**YOUR ASSIGNMENT**
Give back every line of the material below that has the string "Onegini".

--- INPUT DATA ---

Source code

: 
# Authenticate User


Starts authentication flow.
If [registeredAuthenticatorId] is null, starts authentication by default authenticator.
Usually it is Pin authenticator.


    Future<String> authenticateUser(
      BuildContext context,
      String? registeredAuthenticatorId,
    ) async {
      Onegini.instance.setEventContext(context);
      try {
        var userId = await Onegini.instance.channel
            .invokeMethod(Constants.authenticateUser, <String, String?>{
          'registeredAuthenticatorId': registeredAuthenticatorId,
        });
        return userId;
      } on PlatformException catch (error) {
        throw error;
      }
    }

---

**ANSWER SECTION**
      Onegini.instance.setEventContext(context);
        var userId = await Onegini.instance.channel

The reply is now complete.